Saved entries:

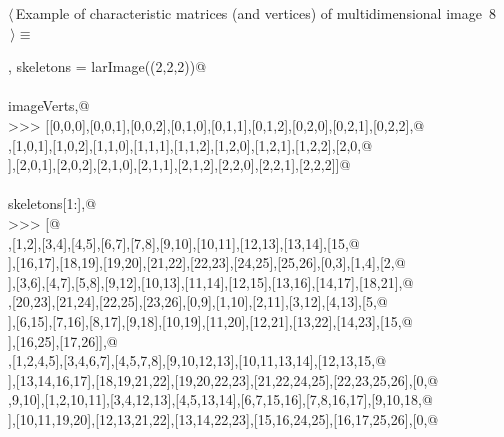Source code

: \documentclass[11pt,oneside]{article}	%
\begin{document}
\begin{flushleft} \small \label{scrap12}
\protect{}$\langle\,$Example of characteristic matrices (and vertices) of multidimensional image\nobreak\ {\footnotesize 8}$\,\rangle\equiv$
\vspace{-1ex}
\begin{list}{}{} \item
\mbox{}\verb@imageVerts, skeletons = larImage((2,2,2))@\\
\mbox{}\verb@@\\
\mbox{}\verb@print imageVerts,@\\
\mbox{}\verb@>>> [[0,0,0],[0,0,1],[0,0,2],[0,1,0],[0,1,1],[0,1,2],[0,2,0],[0,2,1],[0,2,2],@\\
\mbox{}\verb@[1,0,0],[1,0,1],[1,0,2],[1,1,0],[1,1,1],[1,1,2],[1,2,0],[1,2,1],[1,2,2],[2,0,@\\
\mbox{}],[2,0,1],[2,0,2],[2,1,0],[2,1,1],[2,1,2],[2,2,0],[2,2,1],[2,2,2]]@\\
\mbox{}\verb@@\\
\mbox{}\verb@print skeletons[1:],@\\
\mbox{}\verb@>>> [@\\
\mbox{}\verb@[[0,1],[1,2],[3,4],[4,5],[6,7],[7,8],[9,10],[10,11],[12,13],[13,14],[15,@\\
\mbox{}],[16,17],[18,19],[19,20],[21,22],[22,23],[24,25],[25,26],[0,3],[1,4],[2,@\\
\mbox{}],[3,6],[4,7],[5,8],[9,12],[10,13],[11,14],[12,15],[13,16],[14,17],[18,21],@\\
\mbox{}\verb@[19,22],[20,23],[21,24],[22,25],[23,26],[0,9],[1,10],[2,11],[3,12],[4,13],[5,@\\
\mbox{}],[6,15],[7,16],[8,17],[9,18],[10,19],[11,20],[12,21],[13,22],[14,23],[15,@\\
\mbox{}],[16,25],[17,26]],@\\
\mbox{}\verb@[[0,1,3,4],[1,2,4,5],[3,4,6,7],[4,5,7,8],[9,10,12,13],[10,11,13,14],[12,13,15,@\\
\mbox{}],[13,14,16,17],[18,19,21,22],[19,20,22,23],[21,22,24,25],[22,23,25,26],[0,@\\
\mbox{},9,10],[1,2,10,11],[3,4,12,13],[4,5,13,14],[6,7,15,16],[7,8,16,17],[9,10,18,@\\
\mbox{}],[10,11,19,20],[12,13,21,22],[13,14,22,23],[15,16,24,25],[16,17,25,26],[0,@\\

\end{list}
\end{flushleft}
\end{document}
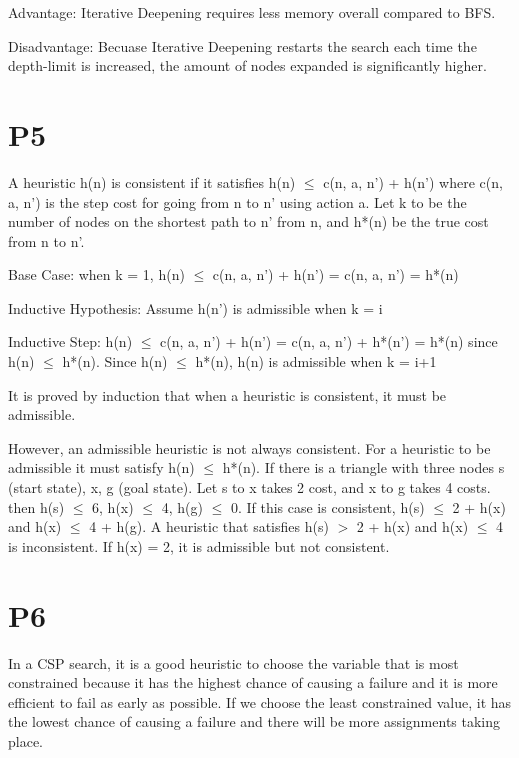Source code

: \documentclass{article}
\begin{document}
\hspace{5mm}

Advantage: Iterative Deepening requires less memory overall compared to BFS.

Disadvantage: Becuase Iterative Deepening restarts the search each time the depth-limit is increased, the amount of nodes expanded is significantly higher.

\section*{P5}

\hspace{5mm}

A heuristic h(n) is consistent if it satisfies h(n) $\le$ c(n, a, n’) + h(n’) where c(n, a, n’) is the step cost for going from n to n’ using action a. Let k to be the number of nodes on the shortest path to n’ from n, and h*(n) be the true cost from n to n’.

Base Case: when k = 1, h(n) $\le$ c(n, a, n’) + h(n’) = c(n, a, n’) = h*(n)

Inductive Hypothesis: Assume h(n’) is admissible when k = i

Inductive Step: h(n) $\le$ c(n, a, n’) + h(n’) = c(n, a, n’) + h*(n’) = h*(n) since h(n) $\le$ h*(n). Since h(n) $\le$ h*(n), h(n) is admissible when k = i+1

It is proved by induction that when a heuristic is consistent, it must be admissible.

However, an admissible heuristic is not always consistent.
For a heuristic to be admissible it must satisfy h(n) $\le$ h*(n). If there is a triangle with three nodes s (start state), x, g (goal state). Let s to x takes 2 cost, and x to g takes 4 costs. then h(s) $\le$ 6, h(x) $\le$ 4, h(g) $\le$ 0. If this case is consistent, h(s) $\le$ 2 + h(x) and h(x) $\le$ 4 + h(g). A heuristic that satisfies h(s) $>$ 2 + h(x) and h(x) $\le$ 4 is inconsistent. If h(x) = 2, it is admissible but not consistent.

\section*{P6}

\hspace{5mm}

In a CSP search, it is a good heuristic to choose the variable that is most constrained because it has the highest chance of causing a failure and it is more efficient to fail as early as possible. If we choose the least constrained value, it has the lowest chance of causing a failure and there will be more assignments taking place.
\end{document}
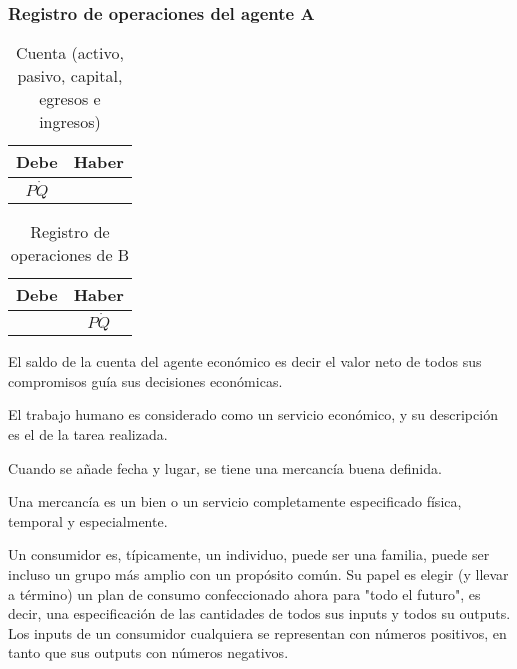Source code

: \subsubsection{Registro de operaciones del agente A}
\begin{table}[h!]
    \centering
    \begin{tabular}{@{}cc@{}}
    \toprule
    Debe      & Haber \\ \midrule
    $P\dot Q$ &       \\ \bottomrule
    \end{tabular}
    \caption{Cuenta (activo, pasivo, capital, egresos e ingresos)}
    \label{tabe1}
\end{table}
\begin{table}[h!]
    \centering
    \begin{tabular}{@{}cc@{}}
    \toprule
    Debe      & Haber \\ \midrule
              & $P\dot Q$ \\ \bottomrule
    \end{tabular}
    \caption{Registro de operaciones de B}
    \label{tabe2}
\end{table}
El saldo de la cuenta del agente económico es decir el valor neto de todos sus compromisos guía sus decisiones económicas.




\begin{example}
    El trabajo humano es considerado como un servicio económico, y su descripción es el de la tarea realizada. 

    Cuando se añade fecha y lugar, se tiene una mercancía buena definida.
\end{example}
Una mercancía es un bien o un servicio completamente especificado física, temporal y especialmente.

Un consumidor es, típicamente, un individuo, puede ser una familia, puede ser incluso un grupo más amplio con un propósito común. Su papel es elegir (y llevar a término) un plan de consumo confeccionado ahora para "todo el futuro", es decir, una especificación de las cantidades de todos sus inputs y todos su outputs.
Los inputs de un consumidor cualquiera se representan con números positivos, en tanto que sus outputs con números negativos.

What this task involves: This exercise needs every entry retyped exactly, with the pictures removed.

Reply:
Source code

: \documentclass[11pt,oneside]{article}	%
\begin{document}
\begin{flushleft} \small \label{scrap12}
\protect{}$\langle\,$Example of characteristic matrices (and vertices) of multidimensional image\nobreak\ {\footnotesize 8}$\,\rangle\equiv$
\vspace{-1ex}
\begin{list}{}{} \item
\mbox{}\verb@imageVerts, skeletons = larImage((2,2,2))@\\
\mbox{}\verb@@\\
\mbox{}\verb@print imageVerts,@\\
\mbox{}\verb@>>> [[0,0,0],[0,0,1],[0,0,2],[0,1,0],[0,1,1],[0,1,2],[0,2,0],[0,2,1],[0,2,2],@\\
\mbox{}\verb@[1,0,0],[1,0,1],[1,0,2],[1,1,0],[1,1,1],[1,1,2],[1,2,0],[1,2,1],[1,2,2],[2,0,@\\
\mbox{}],[2,0,1],[2,0,2],[2,1,0],[2,1,1],[2,1,2],[2,2,0],[2,2,1],[2,2,2]]@\\
\mbox{}\verb@@\\
\mbox{}\verb@print skeletons[1:],@\\
\mbox{}\verb@>>> [@\\
\mbox{}\verb@[[0,1],[1,2],[3,4],[4,5],[6,7],[7,8],[9,10],[10,11],[12,13],[13,14],[15,@\\
\mbox{}],[16,17],[18,19],[19,20],[21,22],[22,23],[24,25],[25,26],[0,3],[1,4],[2,@\\
\mbox{}],[3,6],[4,7],[5,8],[9,12],[10,13],[11,14],[12,15],[13,16],[14,17],[18,21],@\\
\mbox{}\verb@[19,22],[20,23],[21,24],[22,25],[23,26],[0,9],[1,10],[2,11],[3,12],[4,13],[5,@\\
\mbox{}],[6,15],[7,16],[8,17],[9,18],[10,19],[11,20],[12,21],[13,22],[14,23],[15,@\\
\mbox{}],[16,25],[17,26]],@\\
\mbox{}\verb@[[0,1,3,4],[1,2,4,5],[3,4,6,7],[4,5,7,8],[9,10,12,13],[10,11,13,14],[12,13,15,@\\
\mbox{}],[13,14,16,17],[18,19,21,22],[19,20,22,23],[21,22,24,25],[22,23,25,26],[0,@\\
\mbox{},9,10],[1,2,10,11],[3,4,12,13],[4,5,13,14],[6,7,15,16],[7,8,16,17],[9,10,18,@\\
\mbox{}],[10,11,19,20],[12,13,21,22],[13,14,22,23],[15,16,24,25],[16,17,25,26],[0,@\\

\end{list}
\end{flushleft}
\end{document}
Source code

: \documentclass{article}
\begin{document}
\hspace{5mm}

Advantage: Iterative Deepening requires less memory overall compared to BFS.

Disadvantage: Becuase Iterative Deepening restarts the search each time the depth-limit is increased, the amount of nodes expanded is significantly higher.

\section*{P5}

\hspace{5mm}

A heuristic h(n) is consistent if it satisfies h(n) $\le$ c(n, a, n’) + h(n’) where c(n, a, n’) is the step cost for going from n to n’ using action a. Let k to be the number of nodes on the shortest path to n’ from n, and h*(n) be the true cost from n to n’.

Base Case: when k = 1, h(n) $\le$ c(n, a, n’) + h(n’) = c(n, a, n’) = h*(n)

Inductive Hypothesis: Assume h(n’) is admissible when k = i

Inductive Step: h(n) $\le$ c(n, a, n’) + h(n’) = c(n, a, n’) + h*(n’) = h*(n) since h(n) $\le$ h*(n). Since h(n) $\le$ h*(n), h(n) is admissible when k = i+1

It is proved by induction that when a heuristic is consistent, it must be admissible.

However, an admissible heuristic is not always consistent.
For a heuristic to be admissible it must satisfy h(n) $\le$ h*(n). If there is a triangle with three nodes s (start state), x, g (goal state). Let s to x takes 2 cost, and x to g takes 4 costs. then h(s) $\le$ 6, h(x) $\le$ 4, h(g) $\le$ 0. If this case is consistent, h(s) $\le$ 2 + h(x) and h(x) $\le$ 4 + h(g). A heuristic that satisfies h(s) $>$ 2 + h(x) and h(x) $\le$ 4 is inconsistent. If h(x) = 2, it is admissible but not consistent.

\section*{P6}

\hspace{5mm}

In a CSP search, it is a good heuristic to choose the variable that is most constrained because it has the highest chance of causing a failure and it is more efficient to fail as early as possible. If we choose the least constrained value, it has the lowest chance of causing a failure and there will be more assignments taking place.
\end{document}
Source code

: \subsubsection{Registro de operaciones del agente A}
\begin{table}[h!]
    \centering
    \begin{tabular}{@{}cc@{}}
    \toprule
    Debe      & Haber \\ \midrule
    $P\dot Q$ &       \\ \bottomrule
    \end{tabular}
    \caption{Cuenta (activo, pasivo, capital, egresos e ingresos)}
    \label{tabe1}
\end{table}
\begin{table}[h!]
    \centering
    \begin{tabular}{@{}cc@{}}
    \toprule
    Debe      & Haber \\ \midrule
              & $P\dot Q$ \\ \bottomrule
    \end{tabular}
    \caption{Registro de operaciones de B}
    \label{tabe2}
\end{table}
El saldo de la cuenta del agente económico es decir el valor neto de todos sus compromisos guía sus decisiones económicas.




\begin{example}
    El trabajo humano es considerado como un servicio económico, y su descripción es el de la tarea realizada. 

    Cuando se añade fecha y lugar, se tiene una mercancía buena definida.
\end{example}
Una mercancía es un bien o un servicio completamente especificado física, temporal y especialmente.

Un consumidor es, típicamente, un individuo, puede ser una familia, puede ser incluso un grupo más amplio con un propósito común. Su papel es elegir (y llevar a término) un plan de consumo confeccionado ahora para "todo el futuro", es decir, una especificación de las cantidades de todos sus inputs y todos su outputs.
Los inputs de un consumidor cualquiera se representan con números positivos, en tanto que sus outputs con números negativos.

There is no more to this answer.